▶ MATERIAL FOR THE TASK:
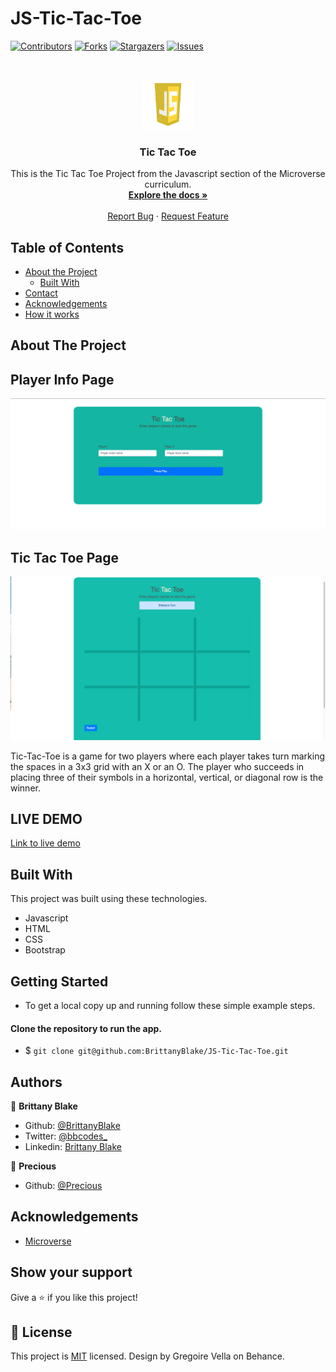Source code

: # JS-Tic-Tac-Toe

<!--
*** Thanks for checking out this README Template. If you have a suggestion that would
*** make this better, please fork the repo and create a pull request or simply open
*** an issue with the tag "enhancement".
*** Thanks again! Now go create something AMAZING! :D
-->

<!-- PROJECT SHIELDS -->
<!--
*** I'm using markdown "reference style" links for readability.
*** Reference links are enclosed in brackets [ ] instead of parentheses ( ).
*** See the bottom of this document for the declaration of the reference variables
*** for contributors-url, forks-url, etc. This is an optional, concise syntax you may use.
*** https://www.markdownguide.org/basic-syntax/#reference-style-links
-->
[![Contributors][contributors-shield]][contributors-url]
[![Forks][forks-shield]][forks-url]
[![Stargazers][stars-shield]][stars-url]
[![Issues][issues-shield]][issues-url]

<!-- PROJECT LOGO -->
<br />
<p align="center">
  <a href="https://github.com/BrittanyBlake/JS-Tic-Tac-Toe/tree/feature">
    <img src="images/JS.jpg" alt="Logo" width="80" height="80">
  </a>

  <h3 align="center">Tic Tac Toe</h3>

  <p align="center">
    This is the Tic Tac Toe Project from the Javascript section of the Microverse curriculum.
    <br />
    <a href="https://github.com/BrittanyBlake/JS-Tic-Tac-Toe"><strong>Explore the docs »</strong></a>
    <br />
    <br />
    <a href="https://github.com/BrittanyBlake/JS-Tic-Tac-Toe/issues">Report Bug</a>
    ·
    <a href="https://github.com/BrittanyBlake/JS-Tic-Tac-Toe/issues">Request Feature</a>
  </p>
</p>

<!-- TABLE OF CONTENTS -->
## Table of Contents

* [About the Project](#about-the-project)
  * [Built With](#built-with)
* [Contact](#Authors)
* [Acknowledgements](#acknowledgements)
* [How it works](#How-it-works)

<!-- ABOUT THE PROJECT -->
## About The Project
## Player Info Page
![Screenshot](images/start.png)
## Tic Tac Toe Page
![Screenshot](images/tictactoe.png)

Tic-Tac-Toe is a game for two players where each player takes turn marking the spaces in a 3x3 grid with an X or an O. The player who succeeds in placing three of their symbols in a horizontal, vertical, or diagonal row is the winner.

## LIVE DEMO
 [Link to live demo](https://rawcdn.githack.com/BrittanyBlake/JS-Tic-Tac-Toe/56b90851c2607fce4401e56698cd006e7e0b6e8d/index.html) 



<!-- BUILD WITH -->
## Built With
This project was built using these technologies.
* Javascript
* HTML
* CSS
* Bootstrap

<!-- ABOUT THE PROJECT -->
## Getting Started
- To get a local copy up and running follow these simple example steps.

#### Clone the repository to run the app.

- $ `git clone git@github.com:BrittanyBlake/JS-Tic-Tac-Toe.git`


<!-- CONTACT -->
## Authors

👤 **Brittany Blake**

- Github: [@BrittanyBlake](https://github.com/BrittanyBlake)
- Twitter: [@bbcodes_](https://twitter.com/bbcodes_)
- Linkedin: [Brittany Blake](https://www.linkedin.com/in/brittany-blake-843951109/)

👤 **Precious**

- Github: [@Precious](https://github.com/evabanegacom)

<!-- ACKNOWLEDGEMENTS -->
## Acknowledgements
* [Microverse](https://www.microverse.org/)

## Show your support

Give a ⭐️ if you like this project!

<!-- MARKDOWN LINKS & IMAGES -->
<!-- https://www.markdownguide.org/basic-syntax/#reference-style-links -->
[contributors-shield]: https://img.shields.io/github/contributors/BrittanyBlake/JS-Tic-Tac-Toe.svg?style=flat-square
[contributors-url]: https://github.com/BrittanyBlake/JS-Tic-Tac-Toe/graphs/contributors
[forks-shield]: https://img.shields.io/github/forks/BrittanyBlake/JS-Tic-Tac-Toe.svg?style=flat-square
[forks-url]: https://github.com/BrittanyBlake/JS-Tic-Tac-Toe/network/members
[stars-shield]: https://img.shields.io/github/stars/BrittanyBlake/JS-Tic-Tac-Toe.svg?style=flat-square
[stars-url]: https://github.com/BrittanyBlake/JS-Tic-Tac-Toe/stargazers
[issues-shield]: https://img.shields.io/github/issues/BrittanyBlake/JS-Tic-Tac-Toe.svg?style=flat-square
[issues-url]: https://github.com/BrittanyBlake/JS-Tic-Tac-Toe/issues

## 📝 License

This project is [MIT](https://opensource.org/licenses/MIT) licensed. Design by Gregoire Vella on Behance.
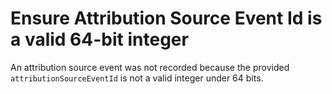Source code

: # Ensure Attribution Source Event Id is a valid 64-bit integer

An attribution source event was not recorded because the provided `attributionSourceEventId` is not a valid integer under 64 bits.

▶ WHAT YOU HAVE TO DO: All of the listing above has to be reproduced exactly, though without its images.

▶ ANSWER:
Source code

: # JS-Tic-Tac-Toe

<!--
*** Thanks for checking out this README Template. If you have a suggestion that would
*** make this better, please fork the repo and create a pull request or simply open
*** an issue with the tag "enhancement".
*** Thanks again! Now go create something AMAZING! :D
-->

<!-- PROJECT SHIELDS -->
<!--
*** I'm using markdown "reference style" links for readability.
*** Reference links are enclosed in brackets [ ] instead of parentheses ( ).
*** See the bottom of this document for the declaration of the reference variables
*** for contributors-url, forks-url, etc. This is an optional, concise syntax you may use.
*** https://www.markdownguide.org/basic-syntax/#reference-style-links
-->
[![Contributors][contributors-shield]][contributors-url]
[![Forks][forks-shield]][forks-url]
[![Stargazers][stars-shield]][stars-url]
[![Issues][issues-shield]][issues-url]

<!-- PROJECT LOGO -->
<br />
<p align="center">
  <a href="https://github.com/BrittanyBlake/JS-Tic-Tac-Toe/tree/feature">
    <img src="images/JS.jpg" alt="Logo" width="80" height="80">
  </a>

  <h3 align="center">Tic Tac Toe</h3>

  <p align="center">
    This is the Tic Tac Toe Project from the Javascript section of the Microverse curriculum.
    <br />
    <a href="https://github.com/BrittanyBlake/JS-Tic-Tac-Toe"><strong>Explore the docs »</strong></a>
    <br />
    <br />
    <a href="https://github.com/BrittanyBlake/JS-Tic-Tac-Toe/issues">Report Bug</a>
    ·
    <a href="https://github.com/BrittanyBlake/JS-Tic-Tac-Toe/issues">Request Feature</a>
  </p>
</p>

<!-- TABLE OF CONTENTS -->
## Table of Contents

* [About the Project](#about-the-project)
  * [Built With](#built-with)
* [Contact](#Authors)
* [Acknowledgements](#acknowledgements)
* [How it works](#How-it-works)

<!-- ABOUT THE PROJECT -->
## About The Project
## Player Info Page
![Screenshot](images/start.png)
## Tic Tac Toe Page
![Screenshot](images/tictactoe.png)

Tic-Tac-Toe is a game for two players where each player takes turn marking the spaces in a 3x3 grid with an X or an O. The player who succeeds in placing three of their symbols in a horizontal, vertical, or diagonal row is the winner.

## LIVE DEMO
 [Link to live demo](https://rawcdn.githack.com/BrittanyBlake/JS-Tic-Tac-Toe/56b90851c2607fce4401e56698cd006e7e0b6e8d/index.html) 



<!-- BUILD WITH -->
## Built With
This project was built using these technologies.
* Javascript
* HTML
* CSS
* Bootstrap

<!-- ABOUT THE PROJECT -->
## Getting Started
- To get a local copy up and running follow these simple example steps.

#### Clone the repository to run the app.

- $ `git clone git@github.com:BrittanyBlake/JS-Tic-Tac-Toe.git`


<!-- CONTACT -->
## Authors

👤 **Brittany Blake**

- Github: [@BrittanyBlake](https://github.com/BrittanyBlake)
- Twitter: [@bbcodes_](https://twitter.com/bbcodes_)
- Linkedin: [Brittany Blake](https://www.linkedin.com/in/brittany-blake-843951109/)

👤 **Precious**

- Github: [@Precious](https://github.com/evabanegacom)

<!-- ACKNOWLEDGEMENTS -->
## Acknowledgements
* [Microverse](https://www.microverse.org/)

## Show your support

Give a ⭐️ if you like this project!

<!-- MARKDOWN LINKS & IMAGES -->
<!-- https://www.markdownguide.org/basic-syntax/#reference-style-links -->
[contributors-shield]: https://img.shields.io/github/contributors/BrittanyBlake/JS-Tic-Tac-Toe.svg?style=flat-square
[contributors-url]: https://github.com/BrittanyBlake/JS-Tic-Tac-Toe/graphs/contributors
[forks-shield]: https://img.shields.io/github/forks/BrittanyBlake/JS-Tic-Tac-Toe.svg?style=flat-square
[forks-url]: https://github.com/BrittanyBlake/JS-Tic-Tac-Toe/network/members
[stars-shield]: https://img.shields.io/github/stars/BrittanyBlake/JS-Tic-Tac-Toe.svg?style=flat-square
[stars-url]: https://github.com/BrittanyBlake/JS-Tic-Tac-Toe/stargazers
[issues-shield]: https://img.shields.io/github/issues/BrittanyBlake/JS-Tic-Tac-Toe.svg?style=flat-square
[issues-url]: https://github.com/BrittanyBlake/JS-Tic-Tac-Toe/issues

## 📝 License

This project is [MIT](https://opensource.org/licenses/MIT) licensed. Design by Gregoire Vella on Behance.
Source code

: # Ensure Attribution Source Event Id is a valid 64-bit integer

An attribution source event was not recorded because the provided `attributionSourceEventId` is not a valid integer under 64 bits.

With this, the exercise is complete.